◆ **Records provided**
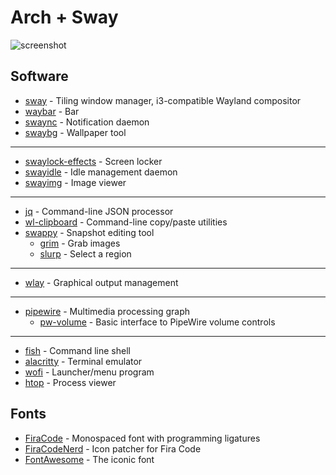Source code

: # Arch + Sway

![screenshot](https://github.com/Falldot/dotfiles/img/swappy-20220712_094601.png)
## Software

* [sway](https://github.com/swaywm/sway) - Tiling window manager, i3-compatible Wayland compositor
* [waybar](https://github.com/Alexays/Waybar) - Bar
* [swaync](https://github.com/ErikReider/SwayNotificationCenter) - Notification daemon
* [swaybg](https://github.com/swaywm/swaybg) - Wallpaper tool
---
* [swaylock-effects](https://github.com/mortie/swaylock-effects) - Screen locker
* [swayidle](https://github.com/swaywm/swayidle) - Idle management daemon
* [swayimg](https://github.com/artemsen/swayimg) - Image viewer
---
* [jq](https://github.com/stedolan/jq) - Command-line JSON processor
* [wl-clipboard](https://github.com/bugaevc/wl-clipboard) - Command-line copy/paste utilities
* [swappy](https://github.com/jtheoof/swappy) - Snapshot editing tool
    * [grim](https://github.com/emersion/grim) - Grab images
    * [slurp](https://github.com/emersion/slurp) - Select a region
---
* [wlay](https://github.com/atx/wlay) - Graphical output management
---
* [pipewire](https://github.com/PipeWire/pipewire) - Multimedia processing graph
    * [pw-volume](https://github.com/smasher164/pw-volume) - Basic interface to PipeWire volume controls
---
* [fish](https://github.com/fish-shell/fish-shell) - Command line shell
* [alacritty](https://github.com/alacritty/alacritty) - Terminal emulator
* [wofi](https://hg.sr.ht/~scoopta/wofi) - Launcher/menu program
* [htop](https://github.com/htop-dev/htop) - Process viewer

## Fonts

* [FiraCode](https://github.com/tonsky/FiraCode) - Monospaced font with programming ligatures
* [FiraCodeNerd](https://github.com/ryanoasis/nerd-fonts) - Icon patcher for Fira Code
* [FontAwesome](https://github.com/FortAwesome/Font-Awesome) - The iconic font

◆ **What to do**
Omit the pictures. Output every record above word for word.

◆ **Task output**
Source code

: # Arch + Sway

![screenshot](https://github.com/Falldot/dotfiles/img/swappy-20220712_094601.png)
## Software

* [sway](https://github.com/swaywm/sway) - Tiling window manager, i3-compatible Wayland compositor
* [waybar](https://github.com/Alexays/Waybar) - Bar
* [swaync](https://github.com/ErikReider/SwayNotificationCenter) - Notification daemon
* [swaybg](https://github.com/swaywm/swaybg) - Wallpaper tool
---
* [swaylock-effects](https://github.com/mortie/swaylock-effects) - Screen locker
* [swayidle](https://github.com/swaywm/swayidle) - Idle management daemon
* [swayimg](https://github.com/artemsen/swayimg) - Image viewer
---
* [jq](https://github.com/stedolan/jq) - Command-line JSON processor
* [wl-clipboard](https://github.com/bugaevc/wl-clipboard) - Command-line copy/paste utilities
* [swappy](https://github.com/jtheoof/swappy) - Snapshot editing tool
    * [grim](https://github.com/emersion/grim) - Grab images
    * [slurp](https://github.com/emersion/slurp) - Select a region
---
* [wlay](https://github.com/atx/wlay) - Graphical output management
---
* [pipewire](https://github.com/PipeWire/pipewire) - Multimedia processing graph
    * [pw-volume](https://github.com/smasher164/pw-volume) - Basic interface to PipeWire volume controls
---
* [fish](https://github.com/fish-shell/fish-shell) - Command line shell
* [alacritty](https://github.com/alacritty/alacritty) - Terminal emulator
* [wofi](https://hg.sr.ht/~scoopta/wofi) - Launcher/menu program
* [htop](https://github.com/htop-dev/htop) - Process viewer

## Fonts

* [FiraCode](https://github.com/tonsky/FiraCode) - Monospaced font with programming ligatures
* [FiraCodeNerd](https://github.com/ryanoasis/nerd-fonts) - Icon patcher for Fira Code
* [FontAwesome](https://github.com/FortAwesome/Font-Awesome) - The iconic font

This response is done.